The groundwater basins that provide water for much of the world's food production are in danger of becoming too salty due to human activity disrupting the flow of incoming freshwater
Indus basin
The groundwater beneath the Indus basin in South and East Asia may be at risk of becoming too salty
ephotocorp/Alamy

Groundwater basins that provide water for much of the world’s food production are in danger of becoming too salty for plants and animals. This risk will remain even if care is taken not to deplete them further.

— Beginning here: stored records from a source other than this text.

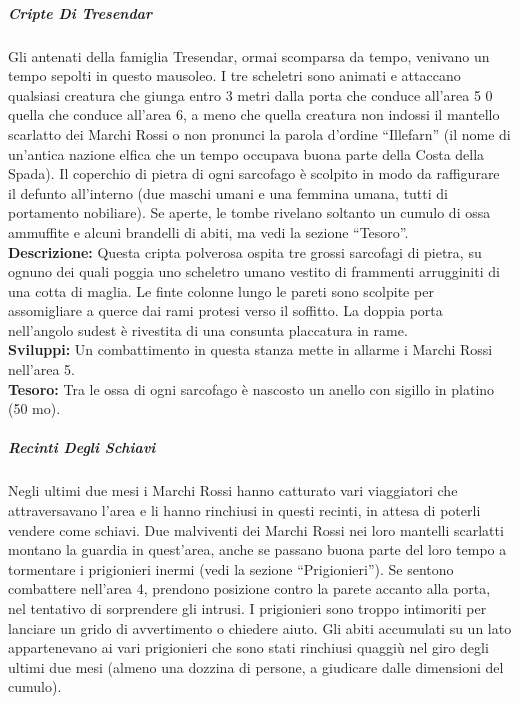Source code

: \documentclass{article}
\begin{document}
        \subparagraph{Cripte Di Tresendar}
                Gli antenati della famiglia Tresendar, ormai scomparsa da
        tempo, venivano un tempo sepolti in questo mausoleo. I tre scheletri sono animati e attaccano qualsiasi creatura
        che giunga entro 3 metri dalla porta che conduce all'area 5 0
        quella che conduce all’area 6, a meno che quella creatura non
        indossi il mantello scarlatto dei Marchi Rossi o non pronunci
        la parola d'ordine “Illefarn” (il nome di un'antica nazione elfica
        che un tempo occupava buona parte della Costa della Spada).
        Il coperchio di pietra di ogni sarcofago è scolpito in modo
        da raffigurare il defunto all’interno (due maschi umani e una
        femmina umana, tutti di portamento nobiliare). Se aperte, le
        tombe rivelano soltanto un cumulo di ossa ammuffite e alcuni
        brandelli di abiti, ma vedi la sezione “Tesoro”.\\
                \textbf{Descrizione: }Questa cripta polverosa ospita tre grossi sarcofagi di pietra,
        su ognuno dei quali poggia uno scheletro umano vestito di
        frammenti arrugginiti di una cotta di maglia. Le finte colonne
        lungo le pareti sono scolpite per assomigliare a querce dai
        rami protesi verso il soffitto. La doppia porta nell’angolo
        sudest è rivestita di una consunta placcatura in rame.\\
        \textbf{Sviluppi: }Un combattimento in questa stanza mette in allarme i Marchi
        Rossi nell’area 5.\\
        \textbf{Tesoro: }Tra le ossa di ogni sarcofago è nascosto un anello con sigillo
        in platino (50 mo).

        \subparagraph{Recinti Degli Schiavi} Negli ultimi due mesi i Marchi Rossi hanno catturato vari
        viaggiatori che attraversavano l’area e li hanno rinchiusi in
        questi recinti, in attesa di poterli vendere come schiavi. Due malviventi dei Marchi Rossi nei loro mantelli scarlatti
        montano la guardia in quest'area, anche se passano buona
        parte del loro tempo a tormentare i prigionieri inermi (vedi
        la sezione “Prigionieri”). Se sentono combattere nell’area
        4, prendono posizione contro la parete accanto alla porta,
        nel tentativo di sorprendere gli intrusi. I prigionieri sono
        troppo intimoriti per lanciare un grido di avvertimento o
        chiedere aiuto. Gli abiti accumulati su un lato appartenevano ai vari
        prigionieri che sono stati rinchiusi quaggiù nel giro degli
        ultimi due mesi (almeno una dozzina di persone, a giudicare
        dalle dimensioni del cumulo).\\
\end{document}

A groundwater basin is a large geological structure in which vast quantities of freshwater are stored in volumes of buried, permeable rocks called aquifers. Often the basin is in an “open” state, which means water is constantly flushed through it. But if the water level falls too low, the basin can become “closed”, which means water cannot leave the aquifers via rivers or underground flows.

Once a basin is closed, salt leaching into the groundwater will never be flushed out of the aquifer again, so it accumulates.

Irrigation may cause both the closure of a basin and worsen the resulting problems. As groundwater is pumped up for agriculture, part of it will evaporate and leave behind salt deposits. These are eventually washed into the aquifer again, making it more saline from the top down.

Hydrologists Graham Fogg and Rich Pauloo at the University of California, Davis call this process ABCSAL, which stands for Anthropogenic Basin Closure and groundwater Salinisation. They have just conducted a detailed study of the important Tulare Lake basin in the southern Central Valley of California, where just over 12,000 irrigated square kilometres of land produce more than $23 billion in crops annually. They conclude that the first stage of salinisation is already happening there.

Shallow groundwater may deteriorate over decades, says Fogg. The quality of deeper reserves may only become a problem after two or three centuries. Yet he notes that this could come sooner than the current estimates of the expected exhaustion of a basin.

Marc Bierkens at Utrecht University in the Netherlands, who wasn’t involved with the study, agrees that the problem Pauloo and Fogg have identified is important and worrying for the world’s food supply in the long term.

“It means that stopping the overexploitation of aquifers is not enough. You must make them open again, for a time adding much more water than is pumped out. In many cases, that won’t be realistic,” says Bierkens.

He thinks that a number of important aquifers, such as the Indus basin in South and East Asia, the Ogallala Aquifer in the US and the La Mancha aquifers in Spain, could very well be affected. “In most of the important regions, you’ll reach that point,” he says.

If refilling an aquifer isn’t feasible, farmers and cities will have to deal with the salty water as best they can, according to Bierkens. “You could desalinate the water,” he says, though doing so costs money, which means the approach may not be economical for many small-scale farmers.

Pauloo agrees that desalinisation may be needed to deal with the problem. Yet the world should also start to see aquifers for what they are, he says: freshwater reservoirs that dwarf the storage capacity of human-made ones and could potentially replace them. This might have the added benefit of opening them up again. Compared with water flows above ground, “we haven’t really developed the same kind of infrastructure, planning and management around groundwater storage”, he says.